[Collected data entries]

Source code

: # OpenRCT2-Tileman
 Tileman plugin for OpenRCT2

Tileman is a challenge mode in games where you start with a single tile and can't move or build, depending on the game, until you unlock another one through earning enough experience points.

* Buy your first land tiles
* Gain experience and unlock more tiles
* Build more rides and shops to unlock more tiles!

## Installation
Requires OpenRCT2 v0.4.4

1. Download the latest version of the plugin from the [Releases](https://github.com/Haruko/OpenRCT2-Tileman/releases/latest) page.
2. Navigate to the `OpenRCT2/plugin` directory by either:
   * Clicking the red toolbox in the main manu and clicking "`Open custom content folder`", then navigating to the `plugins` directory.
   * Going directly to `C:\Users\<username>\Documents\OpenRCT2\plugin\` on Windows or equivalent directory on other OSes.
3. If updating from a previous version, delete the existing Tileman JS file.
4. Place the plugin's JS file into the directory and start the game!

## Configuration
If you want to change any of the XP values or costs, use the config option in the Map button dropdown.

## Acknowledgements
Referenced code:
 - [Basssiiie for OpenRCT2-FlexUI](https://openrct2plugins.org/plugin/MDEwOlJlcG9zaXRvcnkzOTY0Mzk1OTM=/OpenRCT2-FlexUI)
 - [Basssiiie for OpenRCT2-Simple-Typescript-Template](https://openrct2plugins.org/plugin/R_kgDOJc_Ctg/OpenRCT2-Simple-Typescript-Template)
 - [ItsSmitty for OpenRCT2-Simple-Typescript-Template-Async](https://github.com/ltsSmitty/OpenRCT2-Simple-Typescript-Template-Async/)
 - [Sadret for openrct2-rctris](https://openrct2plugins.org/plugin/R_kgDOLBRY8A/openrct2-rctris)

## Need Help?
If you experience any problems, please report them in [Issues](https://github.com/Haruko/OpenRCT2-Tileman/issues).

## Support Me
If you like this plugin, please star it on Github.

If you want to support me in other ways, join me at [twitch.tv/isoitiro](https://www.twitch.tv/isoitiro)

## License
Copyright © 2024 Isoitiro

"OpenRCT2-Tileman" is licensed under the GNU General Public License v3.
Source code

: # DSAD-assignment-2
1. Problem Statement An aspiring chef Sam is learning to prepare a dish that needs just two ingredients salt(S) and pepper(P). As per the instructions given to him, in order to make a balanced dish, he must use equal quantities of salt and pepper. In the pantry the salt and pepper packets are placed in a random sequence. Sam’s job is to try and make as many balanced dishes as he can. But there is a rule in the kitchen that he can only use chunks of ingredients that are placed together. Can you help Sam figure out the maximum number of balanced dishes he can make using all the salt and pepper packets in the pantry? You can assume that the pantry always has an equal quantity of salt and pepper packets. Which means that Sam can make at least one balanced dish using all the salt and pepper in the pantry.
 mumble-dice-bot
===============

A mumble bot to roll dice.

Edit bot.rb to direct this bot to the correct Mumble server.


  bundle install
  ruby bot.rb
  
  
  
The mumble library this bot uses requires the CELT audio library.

Exercise brief - The data above needs to be retyped in full, exactly as given.

Answer section -
Source code

: # OpenRCT2-Tileman
 Tileman plugin for OpenRCT2

Tileman is a challenge mode in games where you start with a single tile and can't move or build, depending on the game, until you unlock another one through earning enough experience points.

* Buy your first land tiles
* Gain experience and unlock more tiles
* Build more rides and shops to unlock more tiles!

## Installation
Requires OpenRCT2 v0.4.4

1. Download the latest version of the plugin from the [Releases](https://github.com/Haruko/OpenRCT2-Tileman/releases/latest) page.
2. Navigate to the `OpenRCT2/plugin` directory by either:
   * Clicking the red toolbox in the main manu and clicking "`Open custom content folder`", then navigating to the `plugins` directory.
   * Going directly to `C:\Users\<username>\Documents\OpenRCT2\plugin\` on Windows or equivalent directory on other OSes.
3. If updating from a previous version, delete the existing Tileman JS file.
4. Place the plugin's JS file into the directory and start the game!

## Configuration
If you want to change any of the XP values or costs, use the config option in the Map button dropdown.

## Acknowledgements
Referenced code:
 - [Basssiiie for OpenRCT2-FlexUI](https://openrct2plugins.org/plugin/MDEwOlJlcG9zaXRvcnkzOTY0Mzk1OTM=/OpenRCT2-FlexUI)
 - [Basssiiie for OpenRCT2-Simple-Typescript-Template](https://openrct2plugins.org/plugin/R_kgDOJc_Ctg/OpenRCT2-Simple-Typescript-Template)
 - [ItsSmitty for OpenRCT2-Simple-Typescript-Template-Async](https://github.com/ltsSmitty/OpenRCT2-Simple-Typescript-Template-Async/)
 - [Sadret for openrct2-rctris](https://openrct2plugins.org/plugin/R_kgDOLBRY8A/openrct2-rctris)

## Need Help?
If you experience any problems, please report them in [Issues](https://github.com/Haruko/OpenRCT2-Tileman/issues).

## Support Me
If you like this plugin, please star it on Github.

If you want to support me in other ways, join me at [twitch.tv/isoitiro](https://www.twitch.tv/isoitiro)

## License
Copyright © 2024 Isoitiro

"OpenRCT2-Tileman" is licensed under the GNU General Public License v3.
Source code

: # DSAD-assignment-2
1. Problem Statement An aspiring chef Sam is learning to prepare a dish that needs just two ingredients salt(S) and pepper(P). As per the instructions given to him, in order to make a balanced dish, he must use equal quantities of salt and pepper. In the pantry the salt and pepper packets are placed in a random sequence. Sam’s job is to try and make as many balanced dishes as he can. But there is a rule in the kitchen that he can only use chunks of ingredients that are placed together. Can you help Sam figure out the maximum number of balanced dishes he can make using all the salt and pepper packets in the pantry? You can assume that the pantry always has an equal quantity of salt and pepper packets. Which means that Sam can make at least one balanced dish using all the salt and pepper in the pantry.
 mumble-dice-bot
===============

A mumble bot to roll dice.

Edit bot.rb to direct this bot to the correct Mumble server.


  bundle install
  ruby bot.rb
  
  
  
The mumble library this bot uses requires the CELT audio library.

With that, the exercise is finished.